> _PROBLEM DETAILS_: Please reproduce the listing verbatim, without its images.
+++ INPUT FOR THIS TASK
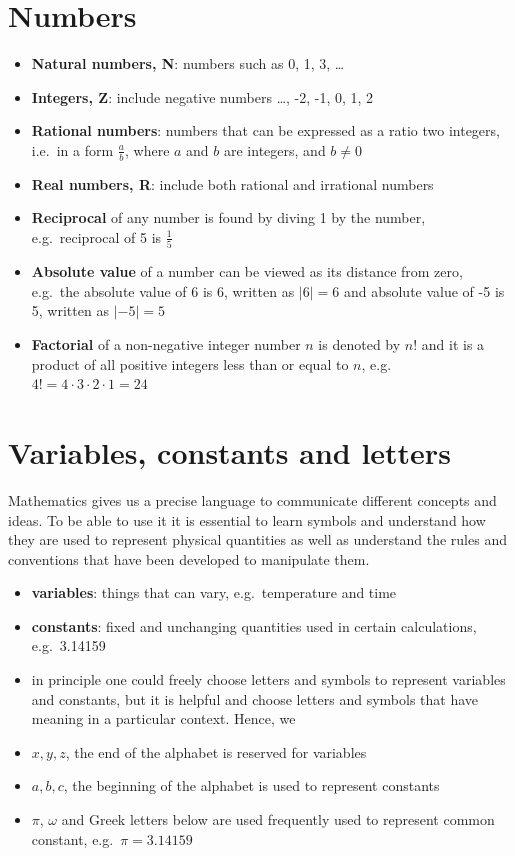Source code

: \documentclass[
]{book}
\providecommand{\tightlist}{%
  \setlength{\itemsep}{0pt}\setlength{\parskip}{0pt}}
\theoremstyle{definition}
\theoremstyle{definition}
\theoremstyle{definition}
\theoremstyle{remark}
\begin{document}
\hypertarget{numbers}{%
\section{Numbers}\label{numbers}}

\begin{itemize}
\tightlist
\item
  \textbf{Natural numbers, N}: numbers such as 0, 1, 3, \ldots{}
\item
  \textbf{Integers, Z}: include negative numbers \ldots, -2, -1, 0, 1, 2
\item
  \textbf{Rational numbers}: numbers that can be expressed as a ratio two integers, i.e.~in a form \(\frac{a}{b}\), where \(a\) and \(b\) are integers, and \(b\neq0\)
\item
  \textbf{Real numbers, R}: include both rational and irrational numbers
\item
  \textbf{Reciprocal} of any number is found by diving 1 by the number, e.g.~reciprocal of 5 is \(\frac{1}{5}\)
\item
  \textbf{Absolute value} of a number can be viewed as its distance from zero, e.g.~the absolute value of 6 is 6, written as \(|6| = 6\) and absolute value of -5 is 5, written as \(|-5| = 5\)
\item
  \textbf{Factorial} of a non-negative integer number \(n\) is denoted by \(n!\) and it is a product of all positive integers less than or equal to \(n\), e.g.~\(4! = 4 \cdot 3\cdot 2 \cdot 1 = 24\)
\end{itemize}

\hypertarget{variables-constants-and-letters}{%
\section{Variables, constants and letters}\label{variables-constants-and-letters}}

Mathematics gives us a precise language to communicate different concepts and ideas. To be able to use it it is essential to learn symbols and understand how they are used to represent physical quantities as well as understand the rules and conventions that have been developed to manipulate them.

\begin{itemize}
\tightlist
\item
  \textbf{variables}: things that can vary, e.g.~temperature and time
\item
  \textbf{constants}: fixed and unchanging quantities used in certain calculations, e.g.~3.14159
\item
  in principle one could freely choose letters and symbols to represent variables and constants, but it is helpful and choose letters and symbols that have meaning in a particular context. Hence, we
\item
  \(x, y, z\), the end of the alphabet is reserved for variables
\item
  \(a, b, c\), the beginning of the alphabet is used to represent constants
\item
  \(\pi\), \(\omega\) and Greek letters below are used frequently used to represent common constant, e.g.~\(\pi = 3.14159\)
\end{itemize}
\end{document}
++++++
> _TASK OUTPUT_:
Source code

: \documentclass[
]{book}
\providecommand{\tightlist}{%
  \setlength{\itemsep}{0pt}\setlength{\parskip}{0pt}}
\theoremstyle{definition}
\theoremstyle{definition}
\theoremstyle{definition}
\theoremstyle{remark}
\begin{document}
\hypertarget{numbers}{%
\section{Numbers}\label{numbers}}

\begin{itemize}
\tightlist
\item
  \textbf{Natural numbers, N}: numbers such as 0, 1, 3, \ldots{}
\item
  \textbf{Integers, Z}: include negative numbers \ldots, -2, -1, 0, 1, 2
\item
  \textbf{Rational numbers}: numbers that can be expressed as a ratio two integers, i.e.~in a form \(\frac{a}{b}\), where \(a\) and \(b\) are integers, and \(b\neq0\)
\item
  \textbf{Real numbers, R}: include both rational and irrational numbers
\item
  \textbf{Reciprocal} of any number is found by diving 1 by the number, e.g.~reciprocal of 5 is \(\frac{1}{5}\)
\item
  \textbf{Absolute value} of a number can be viewed as its distance from zero, e.g.~the absolute value of 6 is 6, written as \(|6| = 6\) and absolute value of -5 is 5, written as \(|-5| = 5\)
\item
  \textbf{Factorial} of a non-negative integer number \(n\) is denoted by \(n!\) and it is a product of all positive integers less than or equal to \(n\), e.g.~\(4! = 4 \cdot 3\cdot 2 \cdot 1 = 24\)
\end{itemize}

\hypertarget{variables-constants-and-letters}{%
\section{Variables, constants and letters}\label{variables-constants-and-letters}}

Mathematics gives us a precise language to communicate different concepts and ideas. To be able to use it it is essential to learn symbols and understand how they are used to represent physical quantities as well as understand the rules and conventions that have been developed to manipulate them.

\begin{itemize}
\tightlist
\item
  \textbf{variables}: things that can vary, e.g.~temperature and time
\item
  \textbf{constants}: fixed and unchanging quantities used in certain calculations, e.g.~3.14159
\item
  in principle one could freely choose letters and symbols to represent variables and constants, but it is helpful and choose letters and symbols that have meaning in a particular context. Hence, we
\item
  \(x, y, z\), the end of the alphabet is reserved for variables
\item
  \(a, b, c\), the beginning of the alphabet is used to represent constants
\item
  \(\pi\), \(\omega\) and Greek letters below are used frequently used to represent common constant, e.g.~\(\pi = 3.14159\)
\end{itemize}
\end{document}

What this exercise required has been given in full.